Work instructions: All records below must be written out exactly, with the pictures excluded.

Extracted information:
============
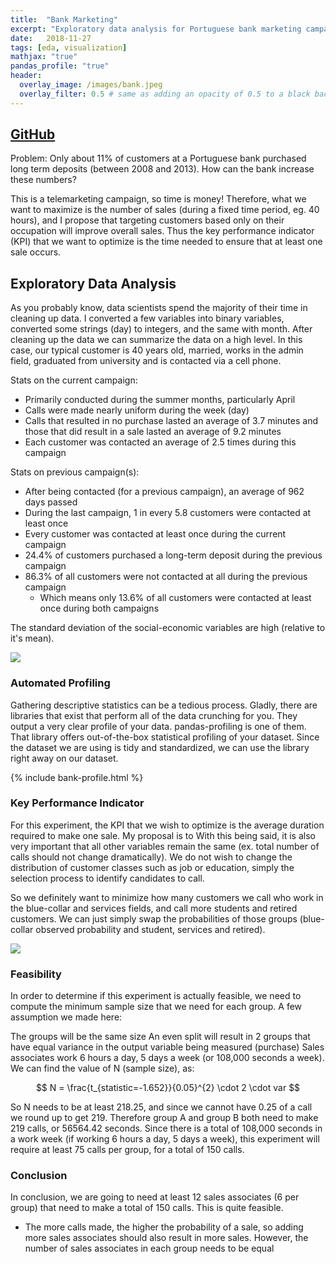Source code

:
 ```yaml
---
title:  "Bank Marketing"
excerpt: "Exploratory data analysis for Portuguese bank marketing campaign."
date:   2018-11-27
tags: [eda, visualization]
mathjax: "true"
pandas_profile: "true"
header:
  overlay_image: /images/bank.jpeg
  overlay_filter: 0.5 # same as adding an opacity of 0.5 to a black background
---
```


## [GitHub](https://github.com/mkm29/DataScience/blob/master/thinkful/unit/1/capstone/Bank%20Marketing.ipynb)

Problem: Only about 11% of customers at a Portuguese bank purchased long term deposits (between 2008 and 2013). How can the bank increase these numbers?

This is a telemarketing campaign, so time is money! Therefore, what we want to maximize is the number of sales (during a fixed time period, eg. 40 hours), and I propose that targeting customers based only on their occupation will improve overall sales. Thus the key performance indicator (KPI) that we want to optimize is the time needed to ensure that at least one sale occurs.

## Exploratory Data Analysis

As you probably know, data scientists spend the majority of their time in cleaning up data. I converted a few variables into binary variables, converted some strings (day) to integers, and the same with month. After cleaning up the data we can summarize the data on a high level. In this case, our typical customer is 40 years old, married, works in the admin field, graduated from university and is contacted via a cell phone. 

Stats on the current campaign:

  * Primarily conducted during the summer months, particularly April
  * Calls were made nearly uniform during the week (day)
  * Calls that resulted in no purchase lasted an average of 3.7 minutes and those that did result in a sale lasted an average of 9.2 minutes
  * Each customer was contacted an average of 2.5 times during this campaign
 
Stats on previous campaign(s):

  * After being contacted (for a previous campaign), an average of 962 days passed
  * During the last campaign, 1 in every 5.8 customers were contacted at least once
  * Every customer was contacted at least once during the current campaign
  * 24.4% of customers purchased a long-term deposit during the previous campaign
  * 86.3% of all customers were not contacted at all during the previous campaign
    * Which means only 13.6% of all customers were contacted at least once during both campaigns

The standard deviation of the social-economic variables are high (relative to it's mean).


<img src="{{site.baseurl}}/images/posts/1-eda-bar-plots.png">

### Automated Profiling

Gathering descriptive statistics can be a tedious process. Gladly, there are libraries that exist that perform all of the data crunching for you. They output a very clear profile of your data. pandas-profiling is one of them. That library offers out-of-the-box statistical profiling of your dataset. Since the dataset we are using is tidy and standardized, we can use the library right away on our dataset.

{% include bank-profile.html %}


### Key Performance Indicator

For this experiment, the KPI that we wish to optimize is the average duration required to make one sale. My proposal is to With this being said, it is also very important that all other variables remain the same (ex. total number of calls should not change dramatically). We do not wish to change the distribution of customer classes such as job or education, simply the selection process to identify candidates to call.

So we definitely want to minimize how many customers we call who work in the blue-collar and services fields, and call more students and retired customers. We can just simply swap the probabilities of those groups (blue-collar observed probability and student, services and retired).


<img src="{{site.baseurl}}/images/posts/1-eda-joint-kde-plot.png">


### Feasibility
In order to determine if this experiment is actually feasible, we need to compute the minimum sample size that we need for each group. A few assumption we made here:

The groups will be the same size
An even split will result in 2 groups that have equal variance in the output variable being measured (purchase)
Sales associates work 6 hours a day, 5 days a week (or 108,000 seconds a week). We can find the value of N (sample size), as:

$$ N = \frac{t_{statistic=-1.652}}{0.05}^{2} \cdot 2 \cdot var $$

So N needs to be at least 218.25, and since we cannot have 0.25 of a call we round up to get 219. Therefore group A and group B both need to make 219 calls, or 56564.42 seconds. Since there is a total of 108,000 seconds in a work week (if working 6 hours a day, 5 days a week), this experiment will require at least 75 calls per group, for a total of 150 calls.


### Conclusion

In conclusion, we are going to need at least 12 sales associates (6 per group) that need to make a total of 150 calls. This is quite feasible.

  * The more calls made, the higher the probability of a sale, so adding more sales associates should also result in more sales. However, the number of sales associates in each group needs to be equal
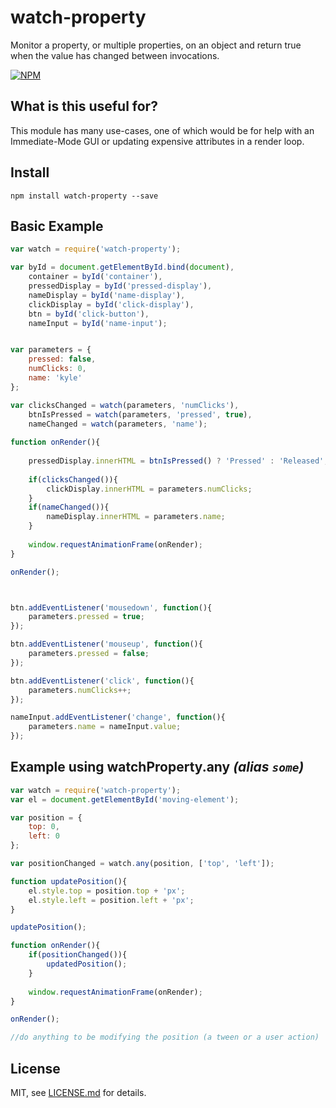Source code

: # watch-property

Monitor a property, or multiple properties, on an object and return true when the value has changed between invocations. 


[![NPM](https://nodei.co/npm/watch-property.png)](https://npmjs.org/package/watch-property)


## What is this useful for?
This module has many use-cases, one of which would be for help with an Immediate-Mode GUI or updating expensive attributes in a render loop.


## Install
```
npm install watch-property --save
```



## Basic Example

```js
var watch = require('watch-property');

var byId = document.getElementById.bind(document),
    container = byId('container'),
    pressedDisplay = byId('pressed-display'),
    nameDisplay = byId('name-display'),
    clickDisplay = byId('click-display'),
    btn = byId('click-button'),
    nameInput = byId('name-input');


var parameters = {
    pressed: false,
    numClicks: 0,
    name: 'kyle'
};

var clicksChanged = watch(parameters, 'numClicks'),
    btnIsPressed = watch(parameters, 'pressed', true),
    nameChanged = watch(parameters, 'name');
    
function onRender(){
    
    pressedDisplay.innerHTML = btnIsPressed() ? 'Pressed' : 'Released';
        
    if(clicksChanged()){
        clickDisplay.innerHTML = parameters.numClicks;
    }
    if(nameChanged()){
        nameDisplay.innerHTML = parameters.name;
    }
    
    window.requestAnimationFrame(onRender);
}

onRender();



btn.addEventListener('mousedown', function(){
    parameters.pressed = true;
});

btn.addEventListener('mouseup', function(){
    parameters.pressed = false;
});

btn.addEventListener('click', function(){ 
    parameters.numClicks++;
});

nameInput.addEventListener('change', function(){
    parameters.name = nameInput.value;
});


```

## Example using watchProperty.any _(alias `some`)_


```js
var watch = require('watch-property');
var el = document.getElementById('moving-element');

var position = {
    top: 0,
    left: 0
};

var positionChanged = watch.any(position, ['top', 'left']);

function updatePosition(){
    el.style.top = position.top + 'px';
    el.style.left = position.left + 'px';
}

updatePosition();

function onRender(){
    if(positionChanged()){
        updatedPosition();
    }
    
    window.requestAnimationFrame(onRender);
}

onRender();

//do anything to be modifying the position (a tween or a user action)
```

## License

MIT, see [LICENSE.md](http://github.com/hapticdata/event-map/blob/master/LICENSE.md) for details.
============
Completed exercise:
Source code

:
 ```yaml
---
title:  "Bank Marketing"
excerpt: "Exploratory data analysis for Portuguese bank marketing campaign."
date:   2018-11-27
tags: [eda, visualization]
mathjax: "true"
pandas_profile: "true"
header:
  overlay_image: /images/bank.jpeg
  overlay_filter: 0.5 # same as adding an opacity of 0.5 to a black background
---
```


## [GitHub](https://github.com/mkm29/DataScience/blob/master/thinkful/unit/1/capstone/Bank%20Marketing.ipynb)

Problem: Only about 11% of customers at a Portuguese bank purchased long term deposits (between 2008 and 2013). How can the bank increase these numbers?

This is a telemarketing campaign, so time is money! Therefore, what we want to maximize is the number of sales (during a fixed time period, eg. 40 hours), and I propose that targeting customers based only on their occupation will improve overall sales. Thus the key performance indicator (KPI) that we want to optimize is the time needed to ensure that at least one sale occurs.

## Exploratory Data Analysis

As you probably know, data scientists spend the majority of their time in cleaning up data. I converted a few variables into binary variables, converted some strings (day) to integers, and the same with month. After cleaning up the data we can summarize the data on a high level. In this case, our typical customer is 40 years old, married, works in the admin field, graduated from university and is contacted via a cell phone. 

Stats on the current campaign:

  * Primarily conducted during the summer months, particularly April
  * Calls were made nearly uniform during the week (day)
  * Calls that resulted in no purchase lasted an average of 3.7 minutes and those that did result in a sale lasted an average of 9.2 minutes
  * Each customer was contacted an average of 2.5 times during this campaign
 
Stats on previous campaign(s):

  * After being contacted (for a previous campaign), an average of 962 days passed
  * During the last campaign, 1 in every 5.8 customers were contacted at least once
  * Every customer was contacted at least once during the current campaign
  * 24.4% of customers purchased a long-term deposit during the previous campaign
  * 86.3% of all customers were not contacted at all during the previous campaign
    * Which means only 13.6% of all customers were contacted at least once during both campaigns

The standard deviation of the social-economic variables are high (relative to it's mean).


<img src="{{site.baseurl}}/images/posts/1-eda-bar-plots.png">

### Automated Profiling

Gathering descriptive statistics can be a tedious process. Gladly, there are libraries that exist that perform all of the data crunching for you. They output a very clear profile of your data. pandas-profiling is one of them. That library offers out-of-the-box statistical profiling of your dataset. Since the dataset we are using is tidy and standardized, we can use the library right away on our dataset.

{% include bank-profile.html %}


### Key Performance Indicator

For this experiment, the KPI that we wish to optimize is the average duration required to make one sale. My proposal is to With this being said, it is also very important that all other variables remain the same (ex. total number of calls should not change dramatically). We do not wish to change the distribution of customer classes such as job or education, simply the selection process to identify candidates to call.

So we definitely want to minimize how many customers we call who work in the blue-collar and services fields, and call more students and retired customers. We can just simply swap the probabilities of those groups (blue-collar observed probability and student, services and retired).


<img src="{{site.baseurl}}/images/posts/1-eda-joint-kde-plot.png">


### Feasibility
In order to determine if this experiment is actually feasible, we need to compute the minimum sample size that we need for each group. A few assumption we made here:

The groups will be the same size
An even split will result in 2 groups that have equal variance in the output variable being measured (purchase)
Sales associates work 6 hours a day, 5 days a week (or 108,000 seconds a week). We can find the value of N (sample size), as:

$$ N = \frac{t_{statistic=-1.652}}{0.05}^{2} \cdot 2 \cdot var $$

So N needs to be at least 218.25, and since we cannot have 0.25 of a call we round up to get 219. Therefore group A and group B both need to make 219 calls, or 56564.42 seconds. Since there is a total of 108,000 seconds in a work week (if working 6 hours a day, 5 days a week), this experiment will require at least 75 calls per group, for a total of 150 calls.


### Conclusion

In conclusion, we are going to need at least 12 sales associates (6 per group) that need to make a total of 150 calls. This is quite feasible.

  * The more calls made, the higher the probability of a sale, so adding more sales associates should also result in more sales. However, the number of sales associates in each group needs to be equal
Source code

: # watch-property

Monitor a property, or multiple properties, on an object and return true when the value has changed between invocations. 


[![NPM](https://nodei.co/npm/watch-property.png)](https://npmjs.org/package/watch-property)


## What is this useful for?
This module has many use-cases, one of which would be for help with an Immediate-Mode GUI or updating expensive attributes in a render loop.


## Install
```
npm install watch-property --save
```



## Basic Example

```js
var watch = require('watch-property');

var byId = document.getElementById.bind(document),
    container = byId('container'),
    pressedDisplay = byId('pressed-display'),
    nameDisplay = byId('name-display'),
    clickDisplay = byId('click-display'),
    btn = byId('click-button'),
    nameInput = byId('name-input');


var parameters = {
    pressed: false,
    numClicks: 0,
    name: 'kyle'
};

var clicksChanged = watch(parameters, 'numClicks'),
    btnIsPressed = watch(parameters, 'pressed', true),
    nameChanged = watch(parameters, 'name');
    
function onRender(){
    
    pressedDisplay.innerHTML = btnIsPressed() ? 'Pressed' : 'Released';
        
    if(clicksChanged()){
        clickDisplay.innerHTML = parameters.numClicks;
    }
    if(nameChanged()){
        nameDisplay.innerHTML = parameters.name;
    }
    
    window.requestAnimationFrame(onRender);
}

onRender();



btn.addEventListener('mousedown', function(){
    parameters.pressed = true;
});

btn.addEventListener('mouseup', function(){
    parameters.pressed = false;
});

btn.addEventListener('click', function(){ 
    parameters.numClicks++;
});

nameInput.addEventListener('change', function(){
    parameters.name = nameInput.value;
});


```

## Example using watchProperty.any _(alias `some`)_


```js
var watch = require('watch-property');
var el = document.getElementById('moving-element');

var position = {
    top: 0,
    left: 0
};

var positionChanged = watch.any(position, ['top', 'left']);

function updatePosition(){
    el.style.top = position.top + 'px';
    el.style.left = position.left + 'px';
}

updatePosition();

function onRender(){
    if(positionChanged()){
        updatedPosition();
    }
    
    window.requestAnimationFrame(onRender);
}

onRender();

//do anything to be modifying the position (a tween or a user action)
```

## License

MIT, see [LICENSE.md](http://github.com/hapticdata/event-map/blob/master/LICENSE.md) for details.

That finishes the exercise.